- _What you are asked to do_
Examine each line of the data. Copy the line if it includes the word "logoColor".

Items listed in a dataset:
*-*-*

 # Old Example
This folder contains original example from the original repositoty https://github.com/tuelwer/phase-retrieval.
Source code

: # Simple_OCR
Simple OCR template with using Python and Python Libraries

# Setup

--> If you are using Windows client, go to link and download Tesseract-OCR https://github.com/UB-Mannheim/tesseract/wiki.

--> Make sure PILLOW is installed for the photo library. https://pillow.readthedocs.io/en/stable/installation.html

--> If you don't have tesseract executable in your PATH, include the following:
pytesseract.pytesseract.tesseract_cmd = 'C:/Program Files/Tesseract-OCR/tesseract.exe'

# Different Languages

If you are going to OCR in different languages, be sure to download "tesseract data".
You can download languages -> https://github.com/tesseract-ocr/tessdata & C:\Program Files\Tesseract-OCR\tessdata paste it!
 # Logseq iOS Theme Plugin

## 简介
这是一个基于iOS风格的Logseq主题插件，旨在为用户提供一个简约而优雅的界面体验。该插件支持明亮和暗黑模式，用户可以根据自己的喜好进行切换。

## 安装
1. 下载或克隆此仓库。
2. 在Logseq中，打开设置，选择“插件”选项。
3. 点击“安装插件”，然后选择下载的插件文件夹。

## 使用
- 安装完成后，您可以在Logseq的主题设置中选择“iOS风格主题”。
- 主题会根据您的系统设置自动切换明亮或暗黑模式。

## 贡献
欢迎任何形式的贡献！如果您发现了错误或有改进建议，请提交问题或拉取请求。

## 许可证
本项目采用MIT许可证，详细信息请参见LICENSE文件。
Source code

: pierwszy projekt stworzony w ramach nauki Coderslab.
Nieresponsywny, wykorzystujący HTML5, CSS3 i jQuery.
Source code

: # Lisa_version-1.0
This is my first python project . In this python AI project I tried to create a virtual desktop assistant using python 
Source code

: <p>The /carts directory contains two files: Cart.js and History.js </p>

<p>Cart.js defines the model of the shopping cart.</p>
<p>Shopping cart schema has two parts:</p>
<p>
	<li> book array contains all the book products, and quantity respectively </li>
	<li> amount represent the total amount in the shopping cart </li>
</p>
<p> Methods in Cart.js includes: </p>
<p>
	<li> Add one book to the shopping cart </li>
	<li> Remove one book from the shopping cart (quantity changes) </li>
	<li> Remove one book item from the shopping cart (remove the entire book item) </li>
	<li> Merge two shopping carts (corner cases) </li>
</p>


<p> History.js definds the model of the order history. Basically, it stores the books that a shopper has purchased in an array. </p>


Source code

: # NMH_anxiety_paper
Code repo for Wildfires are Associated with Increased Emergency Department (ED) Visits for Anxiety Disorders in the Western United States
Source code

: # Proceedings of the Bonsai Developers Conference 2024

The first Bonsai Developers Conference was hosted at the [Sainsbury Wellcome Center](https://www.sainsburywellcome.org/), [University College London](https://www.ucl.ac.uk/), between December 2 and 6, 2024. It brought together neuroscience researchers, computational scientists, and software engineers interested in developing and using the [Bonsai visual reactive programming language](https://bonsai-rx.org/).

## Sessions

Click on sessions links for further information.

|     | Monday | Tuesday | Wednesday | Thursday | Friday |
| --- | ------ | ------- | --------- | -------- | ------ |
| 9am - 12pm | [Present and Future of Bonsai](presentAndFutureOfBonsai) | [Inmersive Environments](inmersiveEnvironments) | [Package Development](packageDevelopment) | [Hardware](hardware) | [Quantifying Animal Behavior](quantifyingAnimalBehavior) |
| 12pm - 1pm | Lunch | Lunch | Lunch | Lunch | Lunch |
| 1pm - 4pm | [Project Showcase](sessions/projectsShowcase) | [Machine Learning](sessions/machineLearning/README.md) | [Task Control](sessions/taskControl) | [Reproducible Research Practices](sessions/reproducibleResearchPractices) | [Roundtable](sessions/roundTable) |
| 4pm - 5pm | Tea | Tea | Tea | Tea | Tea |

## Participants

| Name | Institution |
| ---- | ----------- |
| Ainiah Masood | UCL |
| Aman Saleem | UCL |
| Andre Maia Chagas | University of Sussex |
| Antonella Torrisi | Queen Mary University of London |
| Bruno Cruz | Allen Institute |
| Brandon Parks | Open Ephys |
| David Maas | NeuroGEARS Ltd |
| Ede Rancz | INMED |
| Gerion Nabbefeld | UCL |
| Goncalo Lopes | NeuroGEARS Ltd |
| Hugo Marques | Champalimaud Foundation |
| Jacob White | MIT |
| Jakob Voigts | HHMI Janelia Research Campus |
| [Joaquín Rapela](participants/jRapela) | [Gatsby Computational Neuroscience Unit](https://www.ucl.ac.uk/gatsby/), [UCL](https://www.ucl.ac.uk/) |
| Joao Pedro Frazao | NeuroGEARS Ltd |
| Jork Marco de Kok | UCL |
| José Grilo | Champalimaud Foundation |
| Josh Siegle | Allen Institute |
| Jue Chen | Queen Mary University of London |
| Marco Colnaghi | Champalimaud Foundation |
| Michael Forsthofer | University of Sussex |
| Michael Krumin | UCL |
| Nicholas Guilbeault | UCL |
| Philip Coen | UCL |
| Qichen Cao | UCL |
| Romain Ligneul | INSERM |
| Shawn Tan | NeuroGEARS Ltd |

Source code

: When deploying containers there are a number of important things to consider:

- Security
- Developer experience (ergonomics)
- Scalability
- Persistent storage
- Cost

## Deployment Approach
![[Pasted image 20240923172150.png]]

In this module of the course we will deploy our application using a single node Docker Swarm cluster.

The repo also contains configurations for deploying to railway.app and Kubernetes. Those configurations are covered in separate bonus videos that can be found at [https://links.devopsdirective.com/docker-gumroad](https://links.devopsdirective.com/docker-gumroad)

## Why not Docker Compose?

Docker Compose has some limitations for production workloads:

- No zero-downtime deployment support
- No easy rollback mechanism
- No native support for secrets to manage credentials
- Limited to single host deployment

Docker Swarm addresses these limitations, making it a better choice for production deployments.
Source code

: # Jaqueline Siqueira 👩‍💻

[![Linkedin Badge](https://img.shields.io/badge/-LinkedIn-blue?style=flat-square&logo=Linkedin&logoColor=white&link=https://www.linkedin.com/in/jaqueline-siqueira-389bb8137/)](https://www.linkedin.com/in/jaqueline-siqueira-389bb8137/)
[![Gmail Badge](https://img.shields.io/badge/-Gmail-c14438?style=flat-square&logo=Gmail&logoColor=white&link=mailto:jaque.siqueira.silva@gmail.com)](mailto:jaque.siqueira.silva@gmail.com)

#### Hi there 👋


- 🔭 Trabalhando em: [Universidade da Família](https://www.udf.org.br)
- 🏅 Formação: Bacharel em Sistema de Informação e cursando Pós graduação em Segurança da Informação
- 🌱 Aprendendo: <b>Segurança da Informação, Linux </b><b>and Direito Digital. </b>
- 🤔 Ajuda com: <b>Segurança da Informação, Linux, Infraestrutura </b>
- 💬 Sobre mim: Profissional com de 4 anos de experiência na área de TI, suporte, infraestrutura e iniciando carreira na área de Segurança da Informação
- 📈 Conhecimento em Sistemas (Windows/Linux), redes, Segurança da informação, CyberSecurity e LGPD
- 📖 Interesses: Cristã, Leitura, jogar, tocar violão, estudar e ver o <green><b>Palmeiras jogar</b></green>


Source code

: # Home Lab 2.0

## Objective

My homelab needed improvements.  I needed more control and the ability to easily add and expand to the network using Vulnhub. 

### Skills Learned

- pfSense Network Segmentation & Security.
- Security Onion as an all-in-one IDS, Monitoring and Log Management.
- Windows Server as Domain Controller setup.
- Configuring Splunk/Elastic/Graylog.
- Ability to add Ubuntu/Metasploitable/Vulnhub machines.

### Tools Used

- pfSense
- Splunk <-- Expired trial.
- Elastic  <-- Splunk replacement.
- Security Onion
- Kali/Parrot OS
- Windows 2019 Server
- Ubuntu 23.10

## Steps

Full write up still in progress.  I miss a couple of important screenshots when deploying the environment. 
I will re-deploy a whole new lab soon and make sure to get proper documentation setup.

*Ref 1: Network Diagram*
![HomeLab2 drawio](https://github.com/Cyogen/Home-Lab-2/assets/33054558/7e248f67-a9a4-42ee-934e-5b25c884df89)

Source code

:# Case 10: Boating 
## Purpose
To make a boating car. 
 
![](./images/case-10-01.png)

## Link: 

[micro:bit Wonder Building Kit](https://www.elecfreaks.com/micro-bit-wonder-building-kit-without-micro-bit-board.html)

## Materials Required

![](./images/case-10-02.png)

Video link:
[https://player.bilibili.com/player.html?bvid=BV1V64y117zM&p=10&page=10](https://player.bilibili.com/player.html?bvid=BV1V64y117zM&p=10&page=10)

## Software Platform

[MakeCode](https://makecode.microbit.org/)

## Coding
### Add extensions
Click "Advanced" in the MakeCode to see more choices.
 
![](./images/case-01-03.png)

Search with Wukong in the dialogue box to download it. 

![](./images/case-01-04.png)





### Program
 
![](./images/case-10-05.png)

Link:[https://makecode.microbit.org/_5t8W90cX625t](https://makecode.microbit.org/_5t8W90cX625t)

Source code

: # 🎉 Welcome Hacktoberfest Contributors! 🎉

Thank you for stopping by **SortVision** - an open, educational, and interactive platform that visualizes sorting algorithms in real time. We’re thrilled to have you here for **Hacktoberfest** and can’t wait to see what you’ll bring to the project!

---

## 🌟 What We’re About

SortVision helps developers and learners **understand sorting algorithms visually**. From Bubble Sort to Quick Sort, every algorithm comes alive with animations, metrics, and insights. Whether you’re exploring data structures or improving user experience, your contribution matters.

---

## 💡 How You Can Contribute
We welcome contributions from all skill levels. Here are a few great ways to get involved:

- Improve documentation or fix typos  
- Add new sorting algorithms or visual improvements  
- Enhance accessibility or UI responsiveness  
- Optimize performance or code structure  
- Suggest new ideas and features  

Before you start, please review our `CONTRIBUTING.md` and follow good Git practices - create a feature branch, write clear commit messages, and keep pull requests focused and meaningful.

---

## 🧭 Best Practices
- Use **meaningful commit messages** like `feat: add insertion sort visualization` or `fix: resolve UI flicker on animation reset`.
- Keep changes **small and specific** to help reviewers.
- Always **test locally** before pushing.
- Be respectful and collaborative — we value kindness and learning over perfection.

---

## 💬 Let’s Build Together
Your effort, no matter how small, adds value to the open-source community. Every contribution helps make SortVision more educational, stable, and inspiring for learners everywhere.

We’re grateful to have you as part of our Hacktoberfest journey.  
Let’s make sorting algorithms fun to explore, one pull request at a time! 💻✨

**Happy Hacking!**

*-*-*

- _Output of the exercise_
[![Linkedin Badge](https://img.shields.io/badge/-LinkedIn-blue?style=flat-square&logo=Linkedin&logoColor=white&link=https://www.linkedin.com/in/jaqueline-siqueira-389bb8137/)](https://www.linkedin.com/in/jaqueline-siqueira-389bb8137/)
[![Gmail Badge](https://img.shields.io/badge/-Gmail-c14438?style=flat-square&logo=Gmail&logoColor=white&link=mailto:jaque.siqueira.silva@gmail.com)](mailto:jaque.siqueira.silva@gmail.com)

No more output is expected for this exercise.